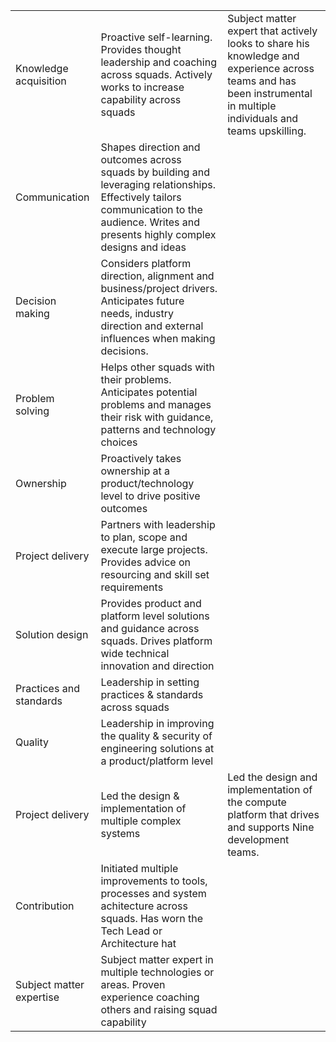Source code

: |                          |                                                                                                                                                                                               |                                                                                                                                                                      |
| ------------------------ | --------------------------------------------------------------------------------------------------------------------------------------------------------------------------------------------- | -------------------------------------------------------------------------------------------------------------------------------------------------------------------- |
| Knowledge acquisition    | Proactive self-learning. Provides thought leadership and coaching across squads. Actively works to increase capability across squads                                                          | Subject matter expert that actively looks to share his knowledge and experience across teams and has been instrumental in multiple individuals and teams upskilling. |
| Communication            | Shapes direction and outcomes across squads by building and leveraging relationships. Effectively tailors communication to the audience. Writes and presents highly complex designs and ideas |                                                                                                                                                                      |
| Decision making          | Considers platform direction, alignment and business/project drivers. Anticipates future needs, industry direction and external influences when making decisions.                             |                                                                                                                                                                      |
| Problem solving          | Helps other squads with their problems. Anticipates potential problems and manages their risk with guidance, patterns and technology choices                                                  |                                                                                                                                                                      |
| Ownership                | Proactively takes ownership at a product/technology level to drive positive outcomes                                                                                                          |                                                                                                                                                                      |
| Project delivery         | Partners with leadership to plan, scope and execute large projects. Provides advice on resourcing and skill set requirements                                                                  |                                                                                                                                                                      |
| Solution design          | Provides product and platform level solutions and guidance across squads. Drives platform wide technical innovation and direction                                                             |                                                                                                                                                                      |
| Practices and standards  | Leadership in setting practices & standards across squads                                                                                                                                     |                                                                                                                                                                      |
| Quality                  | Leadership in improving the quality & security of engineering solutions at a product/platform level                                                                                           |                                                                                                                                                                      |
| Project delivery         | Led the design & implementation of multiple complex systems                                                                                                                                   | Led the design and implementation of the compute platform that drives and supports Nine development teams.                                                           |
| Contribution             | Initiated multiple improvements to tools, processes and system achitecture across squads. Has worn the Tech Lead or Architecture hat                                                          |                                                                                                                                                                      |
| Subject matter expertise | Subject matter expert in multiple technologies or areas. Proven experience coaching others and raising squad capability                                                                       |                                                                                                                                                                      |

+--

- Task statement -
In the copy, every entry must appear exactly as written, and no picture may appear.

- Solution for this problem -
Source code

: |                          |                                                                                                                                                                                               |                                                                                                                                                                      |
| ------------------------ | --------------------------------------------------------------------------------------------------------------------------------------------------------------------------------------------- | -------------------------------------------------------------------------------------------------------------------------------------------------------------------- |
| Knowledge acquisition    | Proactive self-learning. Provides thought leadership and coaching across squads. Actively works to increase capability across squads                                                          | Subject matter expert that actively looks to share his knowledge and experience across teams and has been instrumental in multiple individuals and teams upskilling. |
| Communication            | Shapes direction and outcomes across squads by building and leveraging relationships. Effectively tailors communication to the audience. Writes and presents highly complex designs and ideas |                                                                                                                                                                      |
| Decision making          | Considers platform direction, alignment and business/project drivers. Anticipates future needs, industry direction and external influences when making decisions.                             |                                                                                                                                                                      |
| Problem solving          | Helps other squads with their problems. Anticipates potential problems and manages their risk with guidance, patterns and technology choices                                                  |                                                                                                                                                                      |
| Ownership                | Proactively takes ownership at a product/technology level to drive positive outcomes                                                                                                          |                                                                                                                                                                      |
| Project delivery         | Partners with leadership to plan, scope and execute large projects. Provides advice on resourcing and skill set requirements                                                                  |                                                                                                                                                                      |
| Solution design          | Provides product and platform level solutions and guidance across squads. Drives platform wide technical innovation and direction                                                             |                                                                                                                                                                      |
| Practices and standards  | Leadership in setting practices & standards across squads                                                                                                                                     |                                                                                                                                                                      |
| Quality                  | Leadership in improving the quality & security of engineering solutions at a product/platform level                                                                                           |                                                                                                                                                                      |
| Project delivery         | Led the design & implementation of multiple complex systems                                                                                                                                   | Led the design and implementation of the compute platform that drives and supports Nine development teams.                                                           |
| Contribution             | Initiated multiple improvements to tools, processes and system achitecture across squads. Has worn the Tech Lead or Architecture hat                                                          |                                                                                                                                                                      |
| Subject matter expertise | Subject matter expert in multiple technologies or areas. Proven experience coaching others and raising squad capability                                                                       |                                                                                                                                                                      |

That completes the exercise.